Extracted material:
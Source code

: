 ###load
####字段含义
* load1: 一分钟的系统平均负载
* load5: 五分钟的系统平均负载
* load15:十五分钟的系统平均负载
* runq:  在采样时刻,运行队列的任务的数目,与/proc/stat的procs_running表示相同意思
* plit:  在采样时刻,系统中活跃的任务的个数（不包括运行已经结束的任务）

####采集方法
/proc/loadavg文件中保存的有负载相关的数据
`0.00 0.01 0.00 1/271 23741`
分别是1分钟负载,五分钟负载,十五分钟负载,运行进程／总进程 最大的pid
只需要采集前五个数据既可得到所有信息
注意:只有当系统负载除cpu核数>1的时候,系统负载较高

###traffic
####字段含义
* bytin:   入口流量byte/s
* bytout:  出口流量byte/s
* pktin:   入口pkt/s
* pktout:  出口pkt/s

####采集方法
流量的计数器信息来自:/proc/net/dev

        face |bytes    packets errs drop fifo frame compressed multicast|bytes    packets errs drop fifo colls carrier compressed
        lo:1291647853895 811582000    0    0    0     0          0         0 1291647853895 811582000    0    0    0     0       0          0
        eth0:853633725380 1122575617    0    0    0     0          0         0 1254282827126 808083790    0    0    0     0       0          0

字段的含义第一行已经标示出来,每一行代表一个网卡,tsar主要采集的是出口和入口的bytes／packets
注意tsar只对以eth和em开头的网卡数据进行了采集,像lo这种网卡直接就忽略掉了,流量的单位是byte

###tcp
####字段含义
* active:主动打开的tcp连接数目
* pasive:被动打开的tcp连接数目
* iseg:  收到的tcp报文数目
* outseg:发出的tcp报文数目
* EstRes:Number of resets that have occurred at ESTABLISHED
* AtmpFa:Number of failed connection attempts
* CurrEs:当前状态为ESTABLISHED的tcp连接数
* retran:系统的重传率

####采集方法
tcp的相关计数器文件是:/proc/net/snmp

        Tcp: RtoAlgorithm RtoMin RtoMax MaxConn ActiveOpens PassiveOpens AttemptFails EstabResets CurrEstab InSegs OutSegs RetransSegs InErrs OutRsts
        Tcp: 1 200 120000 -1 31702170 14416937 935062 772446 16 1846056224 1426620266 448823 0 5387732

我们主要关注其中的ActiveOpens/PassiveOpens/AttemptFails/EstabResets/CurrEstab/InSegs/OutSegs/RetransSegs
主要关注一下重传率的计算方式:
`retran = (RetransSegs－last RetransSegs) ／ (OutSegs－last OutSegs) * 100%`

Assignment: Starting with the first line above and ending with the line that holds "0.01 0.00 1/271", restate each line word for word and add nothing else.

Final answer:
Source code

: ###load
####字段含义
* load1: 一分钟的系统平均负载
* load5: 五分钟的系统平均负载
* load15:十五分钟的系统平均负载
* runq:  在采样时刻,运行队列的任务的数目,与/proc/stat的procs_running表示相同意思
* plit:  在采样时刻,系统中活跃的任务的个数（不包括运行已经结束的任务）

####采集方法
/proc/loadavg文件中保存的有负载相关的数据
`0.00 0.01 0.00 1/271 23741`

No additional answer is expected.